GREEN COVE SPRINGS, Fla. -- Public safety could be at risk, if Clay County doesn't get the radio communications upgrade they need.
For several years, emergency officials have been asking the county commission for funding to help pay for the upgrade, and now their deadline is about to expire.
The manufacturer sent its users a letter back in 2007, warning that they will discontinue its service and wont be supplying parts, as of December of this year. They are using an upgraded system, and are encouraging users to get rid of the old system which will soon be obsolete.
It's being deemed a crisis, "one broken part away from having no emergency radios." That's how Sheriff Rick Beseler referred to their emergency radio system,in a letter to the Clay County manager.
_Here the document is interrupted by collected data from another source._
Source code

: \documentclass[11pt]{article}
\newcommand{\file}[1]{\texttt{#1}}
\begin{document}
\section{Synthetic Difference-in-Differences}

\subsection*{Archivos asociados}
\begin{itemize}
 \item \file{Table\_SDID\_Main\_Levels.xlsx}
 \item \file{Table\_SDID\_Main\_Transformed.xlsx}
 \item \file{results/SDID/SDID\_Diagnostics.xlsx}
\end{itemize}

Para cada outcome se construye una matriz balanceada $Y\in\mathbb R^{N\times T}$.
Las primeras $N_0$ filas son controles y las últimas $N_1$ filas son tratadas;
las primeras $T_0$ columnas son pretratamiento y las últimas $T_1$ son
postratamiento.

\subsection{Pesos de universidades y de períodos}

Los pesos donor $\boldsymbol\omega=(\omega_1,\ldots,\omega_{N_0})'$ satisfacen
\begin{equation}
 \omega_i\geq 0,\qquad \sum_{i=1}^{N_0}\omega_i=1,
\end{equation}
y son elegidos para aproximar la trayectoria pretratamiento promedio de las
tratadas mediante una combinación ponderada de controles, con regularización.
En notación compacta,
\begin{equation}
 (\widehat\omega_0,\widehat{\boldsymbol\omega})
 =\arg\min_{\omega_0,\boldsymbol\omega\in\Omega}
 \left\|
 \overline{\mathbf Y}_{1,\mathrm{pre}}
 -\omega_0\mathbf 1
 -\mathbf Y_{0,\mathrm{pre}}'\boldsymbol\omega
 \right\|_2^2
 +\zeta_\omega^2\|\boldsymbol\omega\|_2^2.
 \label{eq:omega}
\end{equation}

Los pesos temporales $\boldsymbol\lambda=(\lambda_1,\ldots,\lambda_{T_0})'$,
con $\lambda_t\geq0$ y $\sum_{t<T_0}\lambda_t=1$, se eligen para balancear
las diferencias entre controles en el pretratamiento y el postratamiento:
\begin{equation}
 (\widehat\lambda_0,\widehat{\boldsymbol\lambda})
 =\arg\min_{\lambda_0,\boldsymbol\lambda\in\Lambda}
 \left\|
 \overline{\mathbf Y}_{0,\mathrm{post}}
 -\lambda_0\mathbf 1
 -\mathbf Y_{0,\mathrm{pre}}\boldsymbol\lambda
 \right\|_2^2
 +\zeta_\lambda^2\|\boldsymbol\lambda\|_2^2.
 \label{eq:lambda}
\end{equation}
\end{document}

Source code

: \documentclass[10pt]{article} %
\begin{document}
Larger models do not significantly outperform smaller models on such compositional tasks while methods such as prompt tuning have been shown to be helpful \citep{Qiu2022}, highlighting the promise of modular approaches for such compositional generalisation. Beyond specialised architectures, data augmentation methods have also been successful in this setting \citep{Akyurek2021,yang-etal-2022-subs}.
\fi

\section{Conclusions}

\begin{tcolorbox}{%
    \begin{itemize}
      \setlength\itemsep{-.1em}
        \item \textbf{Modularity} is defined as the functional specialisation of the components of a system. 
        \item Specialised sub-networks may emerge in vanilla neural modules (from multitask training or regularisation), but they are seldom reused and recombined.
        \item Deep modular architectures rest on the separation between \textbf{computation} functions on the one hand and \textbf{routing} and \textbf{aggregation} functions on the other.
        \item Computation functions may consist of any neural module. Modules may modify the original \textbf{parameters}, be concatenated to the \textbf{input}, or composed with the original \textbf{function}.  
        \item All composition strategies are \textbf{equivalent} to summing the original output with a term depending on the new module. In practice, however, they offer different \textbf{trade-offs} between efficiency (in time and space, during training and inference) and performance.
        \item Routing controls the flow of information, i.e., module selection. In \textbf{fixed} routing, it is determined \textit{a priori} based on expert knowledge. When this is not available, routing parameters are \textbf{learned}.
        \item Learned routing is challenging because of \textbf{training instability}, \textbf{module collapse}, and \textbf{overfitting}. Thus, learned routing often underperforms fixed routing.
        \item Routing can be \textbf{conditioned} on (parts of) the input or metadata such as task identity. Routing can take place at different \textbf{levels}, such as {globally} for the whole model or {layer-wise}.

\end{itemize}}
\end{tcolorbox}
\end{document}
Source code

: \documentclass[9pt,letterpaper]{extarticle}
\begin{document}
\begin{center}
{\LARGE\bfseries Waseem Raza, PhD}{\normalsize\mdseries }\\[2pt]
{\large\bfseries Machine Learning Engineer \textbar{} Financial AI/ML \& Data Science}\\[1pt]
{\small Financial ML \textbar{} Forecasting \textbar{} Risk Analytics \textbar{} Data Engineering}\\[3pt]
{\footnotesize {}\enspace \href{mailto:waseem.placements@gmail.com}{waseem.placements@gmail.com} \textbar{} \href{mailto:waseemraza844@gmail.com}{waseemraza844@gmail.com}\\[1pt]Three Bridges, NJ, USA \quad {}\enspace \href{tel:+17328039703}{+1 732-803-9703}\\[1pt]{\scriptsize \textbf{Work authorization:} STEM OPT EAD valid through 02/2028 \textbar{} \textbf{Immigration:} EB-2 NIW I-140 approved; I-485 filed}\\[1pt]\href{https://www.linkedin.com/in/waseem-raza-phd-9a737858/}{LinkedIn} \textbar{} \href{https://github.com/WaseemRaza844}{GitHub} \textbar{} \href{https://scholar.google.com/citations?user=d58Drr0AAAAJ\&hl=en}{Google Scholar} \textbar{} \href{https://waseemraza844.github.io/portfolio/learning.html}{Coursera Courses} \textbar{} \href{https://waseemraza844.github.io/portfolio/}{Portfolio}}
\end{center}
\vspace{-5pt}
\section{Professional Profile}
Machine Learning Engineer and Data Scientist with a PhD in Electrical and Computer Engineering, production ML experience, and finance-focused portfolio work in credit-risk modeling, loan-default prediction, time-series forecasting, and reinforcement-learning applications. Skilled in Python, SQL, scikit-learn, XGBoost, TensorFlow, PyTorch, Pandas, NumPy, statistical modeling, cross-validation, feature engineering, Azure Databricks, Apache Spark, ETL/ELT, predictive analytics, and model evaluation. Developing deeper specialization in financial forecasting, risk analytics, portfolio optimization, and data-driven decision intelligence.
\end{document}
In four months, police and fire can no longer turn to the manufacturer for support.
"When a firefighter goes into that burning building, he or she needs that essential communications with the supervisor outside, and then to the responding units coming in support of it as well as the communications center," said Clay County Fire Chief and Emergency Manager Lorin Mock.
Chief Mock tells Action News that becomes a challenge with a 20-year-old system. We saw the need for ourselves while inside the dispatch center. An emergency call came in, but was inaudible because of bad reception.
According to the sheriff's office, if a storm knocks out the towers on top of the building, they can't be replaced. They tell us an overhaul is a priority, one that could cost between $15 and $19 million.
"We'd be talking about additional tower sites because when you go to data systems and a digital transmission format, the distance it can travel is not as long than an analog system would be," said Chief Mock.
The Clay County Commission has said they have about $20 million available for capitol improvement projects, but haven't decided where that money will go.
"The question is how do you do it effectively, how do you do it within the budgetary means necessary and still be able to do the other projects they want to look at," said Chief Mock.
The other project the county commission is considering, is the Big League Dreams' mega ballpark, which is also projected to cost about $20 million. No word yet on whether the commission can fit both project into their budget, or not.